Documents submitted on Thursday to the 11 justices hearing the case revealed three possible scenarios in the event the court rules the suspension was unlawful, two of which could see the Prime Minister make a fresh decision to prorogue Parliament.
The other outcome could see the court order that Parliament should be recalled, but Mr Johnson’s lawyers urged the judges to consider the “very serious practical consequences” involved in this option, as it would require a new Queen’s Speech and State Opening of Parliament.
Following the conclusion of the hearing, Boris Johnson - on a visit to Salisbury - declined to rule out suspending Parliament again if he lost the case.
Asked to rule out proroguing Parliament for a second time, Boris Johnson said: "I have the greatest respect for the judiciary in this country.
"The best thing I can say at the moment whilst their deliberations are continuing is that obviously I agree very much with the Master of the Rolls and the Lord Chief Justice and others who found in our favour the other day."
He added: "I will wait to see what transpires."
The court was told the document stated: “A Queen’s Speech, and the State Opening of Parliament which accompanies it, is a significant political, constitutional and ceremonial occasion, which ordinarily involves the sovereign attending in person.
“As the court will be well aware, the proper preparations for a Queen’s Speech are a matter of thoroughgoing importance, including in relation to the content of that speech.
“Extensive arrangements would have to be made, including as to security, to enable this to occur.
“These considerations lead to the need for any order that the court makes, if necessary, to allow for these steps relating to the earlier meeting of Parliament to occur in an orderly fashion.”
The court has heard appeals arising out of two separate challenges in England and Scotland – which produced different outcomes – over the Prime Minister’s advice to the Queen to suspend Parliament for five weeks until October 14.

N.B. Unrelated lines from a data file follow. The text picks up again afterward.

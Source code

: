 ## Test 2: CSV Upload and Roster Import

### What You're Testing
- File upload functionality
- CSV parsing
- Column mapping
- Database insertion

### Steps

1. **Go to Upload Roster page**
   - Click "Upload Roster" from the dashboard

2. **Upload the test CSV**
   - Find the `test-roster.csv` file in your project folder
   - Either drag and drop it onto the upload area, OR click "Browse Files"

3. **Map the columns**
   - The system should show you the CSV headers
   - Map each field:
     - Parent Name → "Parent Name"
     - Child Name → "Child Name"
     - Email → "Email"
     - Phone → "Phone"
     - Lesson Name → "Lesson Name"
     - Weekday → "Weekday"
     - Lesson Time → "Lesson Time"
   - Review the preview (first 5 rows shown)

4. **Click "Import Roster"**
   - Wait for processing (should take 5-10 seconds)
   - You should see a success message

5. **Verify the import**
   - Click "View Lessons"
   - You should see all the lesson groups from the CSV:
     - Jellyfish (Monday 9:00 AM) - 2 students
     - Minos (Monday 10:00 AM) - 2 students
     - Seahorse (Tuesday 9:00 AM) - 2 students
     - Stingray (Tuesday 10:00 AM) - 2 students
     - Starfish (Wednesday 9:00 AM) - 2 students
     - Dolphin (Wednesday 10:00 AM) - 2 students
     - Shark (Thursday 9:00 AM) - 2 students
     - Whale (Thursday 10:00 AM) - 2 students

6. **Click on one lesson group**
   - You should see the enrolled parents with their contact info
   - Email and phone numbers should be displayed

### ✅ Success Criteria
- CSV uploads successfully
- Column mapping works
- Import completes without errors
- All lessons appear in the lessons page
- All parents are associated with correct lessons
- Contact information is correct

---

At the High Court in London, the Lord Chief Justice Lord Burnett and two other judges rejected businesswoman Gina Miller’s challenge, finding that the prorogation was “purely political” and not a matter for the courts.
But in Scotland, a cross-party group of MPs and peers won a ruling from the Inner House of the Court of Session that Mr Johnson’s prorogation decision was unlawful because it was “motivated by the improper purpose of stymieing Parliament”.
Mrs Miller is now appealing against the decision of the High Court, asking the Supreme Court to find that the judges who heard her judicial review action “erred in law” in the findings they reached.
Her barrister, Lord Pannick QC, told the court on Tuesday that Mr Johnson’s motive for an “exceptionally long” prorogation was to “silence” Parliament, and that his decision was an “unlawful abuse of power”.
Sir James Eadie QC argued on the Prime Minister’s behalf on Wednesday that the suggestion the prorogation was intended to “stymie” Parliament ahead of Brexit was “untenable”.
The justices are also being asked by the Westminster Government to allow an appeal against the decision in Scotland.
Mrs Miller’s case is supported by former prime minister Sir John Major, shadow attorney general Baroness Chakrabarti, the Scottish and Welsh governments and Northern Irish victims’ campaigner Raymond McCord.
On Thursday, the third and final day of the unprecedented hearing in London, Sir John’s QC Lord Garnier told the court his intervention was “nothing to do with the arguments for or against Brexit”.
Lord Garnier said Sir John was of the view that the “inference was inescapable” that Mr Johnson’s decision was “motivated by his political interest in ensuring that there was no activity in Parliament during the period leading up to the EU Council summit on October 17 and 18”.
The Prime Minister advised the Queen on August 28 to prorogue Parliament for five weeks and it was suspended on September 9.
Mr Johnson says the five-week suspension is to allow the Government to set out a new legislative agenda in a Queen’s Speech when MPs return to Parliament on October 14.
But those who brought the legal challenges argue the prorogation is designed to prevent parliamentary scrutiny of the UK’s impending exit from the EU on October 31.